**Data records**
····················

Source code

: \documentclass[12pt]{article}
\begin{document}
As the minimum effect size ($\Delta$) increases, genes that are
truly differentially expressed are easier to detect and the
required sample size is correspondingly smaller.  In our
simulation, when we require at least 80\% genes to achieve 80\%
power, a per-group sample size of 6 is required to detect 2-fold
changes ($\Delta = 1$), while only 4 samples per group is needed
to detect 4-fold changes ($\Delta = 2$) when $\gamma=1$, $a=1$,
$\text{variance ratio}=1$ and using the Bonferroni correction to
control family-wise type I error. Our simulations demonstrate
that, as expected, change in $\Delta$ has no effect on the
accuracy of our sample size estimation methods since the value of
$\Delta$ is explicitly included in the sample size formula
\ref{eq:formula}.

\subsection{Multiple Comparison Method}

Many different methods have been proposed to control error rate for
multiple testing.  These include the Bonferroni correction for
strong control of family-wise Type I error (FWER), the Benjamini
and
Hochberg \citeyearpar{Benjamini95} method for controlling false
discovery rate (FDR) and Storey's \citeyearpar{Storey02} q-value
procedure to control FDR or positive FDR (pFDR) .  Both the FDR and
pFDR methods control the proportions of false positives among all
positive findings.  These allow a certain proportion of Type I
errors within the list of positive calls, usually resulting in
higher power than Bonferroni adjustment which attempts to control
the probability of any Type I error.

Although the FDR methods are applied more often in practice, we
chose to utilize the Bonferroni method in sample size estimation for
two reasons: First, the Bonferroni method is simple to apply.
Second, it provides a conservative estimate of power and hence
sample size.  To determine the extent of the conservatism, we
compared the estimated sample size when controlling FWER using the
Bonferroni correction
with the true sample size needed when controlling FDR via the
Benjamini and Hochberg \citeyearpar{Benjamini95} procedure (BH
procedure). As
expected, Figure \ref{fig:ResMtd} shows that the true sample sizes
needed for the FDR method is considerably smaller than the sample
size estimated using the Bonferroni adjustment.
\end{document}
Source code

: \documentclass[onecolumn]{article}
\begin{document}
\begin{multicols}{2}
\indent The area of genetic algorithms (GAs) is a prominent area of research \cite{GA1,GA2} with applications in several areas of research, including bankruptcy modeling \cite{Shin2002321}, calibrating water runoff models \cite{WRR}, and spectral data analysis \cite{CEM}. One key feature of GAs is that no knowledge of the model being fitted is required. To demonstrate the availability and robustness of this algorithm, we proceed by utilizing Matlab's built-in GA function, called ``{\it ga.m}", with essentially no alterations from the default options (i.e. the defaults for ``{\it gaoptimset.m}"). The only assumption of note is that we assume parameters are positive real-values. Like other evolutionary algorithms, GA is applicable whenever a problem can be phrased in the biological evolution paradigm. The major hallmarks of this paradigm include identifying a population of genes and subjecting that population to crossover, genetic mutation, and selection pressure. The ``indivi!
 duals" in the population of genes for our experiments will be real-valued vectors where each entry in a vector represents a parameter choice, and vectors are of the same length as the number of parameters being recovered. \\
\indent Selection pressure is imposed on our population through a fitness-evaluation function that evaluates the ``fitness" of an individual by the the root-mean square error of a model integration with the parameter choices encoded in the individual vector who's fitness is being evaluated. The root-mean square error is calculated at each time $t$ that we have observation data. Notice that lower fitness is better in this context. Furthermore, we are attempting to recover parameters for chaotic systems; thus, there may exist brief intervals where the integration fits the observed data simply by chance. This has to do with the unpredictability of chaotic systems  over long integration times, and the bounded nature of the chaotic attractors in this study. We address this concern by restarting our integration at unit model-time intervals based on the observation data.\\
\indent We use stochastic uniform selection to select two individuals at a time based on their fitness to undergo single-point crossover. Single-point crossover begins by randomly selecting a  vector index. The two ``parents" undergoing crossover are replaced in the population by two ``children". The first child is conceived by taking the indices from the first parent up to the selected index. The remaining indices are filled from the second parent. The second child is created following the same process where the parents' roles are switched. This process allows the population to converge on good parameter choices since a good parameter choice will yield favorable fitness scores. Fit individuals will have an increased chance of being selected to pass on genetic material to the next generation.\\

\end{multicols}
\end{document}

····················

**WHAT IS EXPECTED**
Some lines above hold the word "citeyearpar". Copy all of them.

**WRITTEN SOLUTION**
Hochberg \citeyearpar{Benjamini95} method for controlling false
discovery rate (FDR) and Storey's \citeyearpar{Storey02} q-value
Benjamini and Hochberg \citeyearpar{Benjamini95} procedure (BH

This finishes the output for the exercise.